At times, Emerson could be as ruthless as Nietzsche toward the mediocre “herd,” as in the following provocative passage on the relationship of “great” individuals to the community, which occurs in no less crucial a text than “The American Scholar,” a lecture read by Nietzsche and a precursor of his untimely meditation “On the Uses and Disadvantages of History for Life.” Here, sounding like Nietzsche, is the supposedly benign Emerson on the current condition:

Men in the world to-day are bugs, are spawn, and are called “the mass” and “the herd.” In a century, in a millennium, one or two men [approximate] to the right state of every man. All the rest behold in the hero or the poet their own green and crude being,—ripened, yes, and are content to be less, so that may attain to its full stature….The poor and the low are content to be brushed like flies from the path of a great person, so that justice shall be done by him to that common nature which it is the dearest desire of all to see enlarged and glorified. (E&L 66)

The goal is the “enlargement” of the self, a crucial concept Emerson derived, as we shall see, from Coleridge. Furthermore, in keeping with the related reciprocity between “Each and All” as laid out in Coleridge’s “Essay on Method” in The Friend, we “each” have a stake in developing the potential of “all” for the greater good. But this Nietzsche-anticipating (if not quite Nazi-foreshadowing) passage in “The American Scholar” is a notably harsh as well as hyperbolic cultural teaching. Usually, Emerson qualified or caveated his most hyperbolic assertions; Nietzsche tended not to. And though he borrowed the phrase from Emerson’s Divinity School Address (E&L 88), Nietzsche, that atheist and self-professed Antichrist, really meant it when he announced that “God is dead.” Emerson, devotee of the God within, cannot have known what the catalytic impact of the doctrine of self-reliance would be on the precociously brilliant German youth who began to read him at the age of seventeen. Himself a great liberator, Nietzsche found his own liberating god in Emerson.
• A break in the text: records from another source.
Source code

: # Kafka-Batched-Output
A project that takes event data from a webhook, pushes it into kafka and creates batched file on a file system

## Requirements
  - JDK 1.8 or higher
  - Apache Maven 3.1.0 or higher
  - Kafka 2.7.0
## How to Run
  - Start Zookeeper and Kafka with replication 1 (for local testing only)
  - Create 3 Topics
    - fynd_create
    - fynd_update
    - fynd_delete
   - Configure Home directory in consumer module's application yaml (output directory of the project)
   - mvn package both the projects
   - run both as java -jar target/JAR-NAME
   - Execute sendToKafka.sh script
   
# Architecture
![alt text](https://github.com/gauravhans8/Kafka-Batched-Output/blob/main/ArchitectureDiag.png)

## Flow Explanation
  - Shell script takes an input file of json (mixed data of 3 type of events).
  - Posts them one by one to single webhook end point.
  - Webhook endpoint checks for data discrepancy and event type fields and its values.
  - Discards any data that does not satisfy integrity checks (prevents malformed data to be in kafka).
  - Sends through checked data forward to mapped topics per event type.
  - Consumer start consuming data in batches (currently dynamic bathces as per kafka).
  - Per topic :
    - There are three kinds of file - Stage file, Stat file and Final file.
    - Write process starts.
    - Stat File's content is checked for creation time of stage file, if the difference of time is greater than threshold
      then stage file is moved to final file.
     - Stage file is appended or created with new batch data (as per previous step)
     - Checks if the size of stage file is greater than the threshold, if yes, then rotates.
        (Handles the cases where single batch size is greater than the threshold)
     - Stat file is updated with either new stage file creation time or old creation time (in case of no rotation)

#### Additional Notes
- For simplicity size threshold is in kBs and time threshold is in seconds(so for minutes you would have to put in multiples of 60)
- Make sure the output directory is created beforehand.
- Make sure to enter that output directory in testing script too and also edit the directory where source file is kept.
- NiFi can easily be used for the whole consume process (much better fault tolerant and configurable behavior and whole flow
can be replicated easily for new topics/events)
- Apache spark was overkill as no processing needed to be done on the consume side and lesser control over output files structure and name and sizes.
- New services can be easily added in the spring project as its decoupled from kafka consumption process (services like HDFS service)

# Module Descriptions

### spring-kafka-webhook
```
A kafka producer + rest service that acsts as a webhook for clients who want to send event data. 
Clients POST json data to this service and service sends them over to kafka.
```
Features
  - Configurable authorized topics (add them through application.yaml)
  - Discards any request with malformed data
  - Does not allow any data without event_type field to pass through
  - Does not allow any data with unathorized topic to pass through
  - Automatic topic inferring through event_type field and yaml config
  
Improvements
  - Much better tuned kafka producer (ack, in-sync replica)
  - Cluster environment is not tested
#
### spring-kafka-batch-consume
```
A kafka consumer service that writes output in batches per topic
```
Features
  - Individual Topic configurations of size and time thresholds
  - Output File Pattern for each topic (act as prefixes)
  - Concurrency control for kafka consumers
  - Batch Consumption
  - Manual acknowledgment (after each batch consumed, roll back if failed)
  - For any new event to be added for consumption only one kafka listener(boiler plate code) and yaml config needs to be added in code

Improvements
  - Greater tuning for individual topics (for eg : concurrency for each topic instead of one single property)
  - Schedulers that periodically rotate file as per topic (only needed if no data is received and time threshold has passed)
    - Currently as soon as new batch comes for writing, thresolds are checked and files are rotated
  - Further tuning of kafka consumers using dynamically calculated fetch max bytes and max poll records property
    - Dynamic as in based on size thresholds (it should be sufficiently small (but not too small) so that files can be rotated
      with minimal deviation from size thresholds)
What gets liberated is another matter. Though the Nazis exploited and distorted much that was in Nietzsche, few serious readers any longer accept the once-commonplace alignment of Nietzsche with Nazism. But such explosive phrases as “the blond beast,” “the master race,” the “Will to Power,” and the Übermensch, did provide materials to be exploited and distorted. As Nietzsche himself said in opening the “Why I Am a Destiny” section of Ecce Homo, “I am no man; I am dynamite,” and dynamite, which can explode indiscriminately, is particularly dangerous in the wrong hands, a “fate” Nietzsche feared.[8]

Emerson was an equally brilliant and provocative phrasemaker. His guilt by association is less notorious than the Nazification of Nietzsche, but Emerson—that glorifier of the “aboriginal Self,” celebrator of one’s “sacred impulses,” professor of “one doctrine: the infinitude of the private man” (JMN 7:342), and champion of autonomy, “self-reliance” and the “God within”—has also been connected with Hitler and Nazism. One distinguished American critic, Alfred Kazin, reported in 1997 in God and the American Writer that he once heard another distinguished literary critic, the conservative Southerner Cleanth Brooks, “charge that ‘Emerson led to Hitler.’”[9] The charge is of course excessive. Yet, in his own perverse way, Hitler was a product of the same German Idealist philosophy that found its way to Emerson by way of Coleridge, Carlyle, and French philosopher Victor Cousin. Reading Fichte, philosopher of the “Divine-Me,” Hitler marked passages in which Fichte claimed that “God and I are One….My work is his work, and his work my work,” among other identifications of himself “with God.” In perusing Fichte, the Führer found evidence to support his own growing belief that the “mortal and divine were one and the same: that the God he was seeking was in fact himself.”[10]

Johann Gottlieb FichteJohann Gottlieb Fichte (via Wikimedia Commons)

Appropriately enough, Hitler’s eight-volume set of Fichte was given to him by Leni Riefenstahl, the filmmaker who also gave the world in 1934 the greatest of all propaganda films, The Triumph of the Will, whose opening shot features a plane bearing Hitler descending from the clouds: deus ex machina, the Führer as God. At the Eagle’s Nest precisely a century after the 1841 publication of “Self-Reliance,” a metaphysical Hitler informed his mesmerized guests: “If there is a God, then he gives us not only life but consciousness and awareness,” adding, in the sentence adopted as my third epigraph, “If I live my life according to my God-given insights, then I cannot go wrong, and even if I do, I know I have acted in good faith.”[11]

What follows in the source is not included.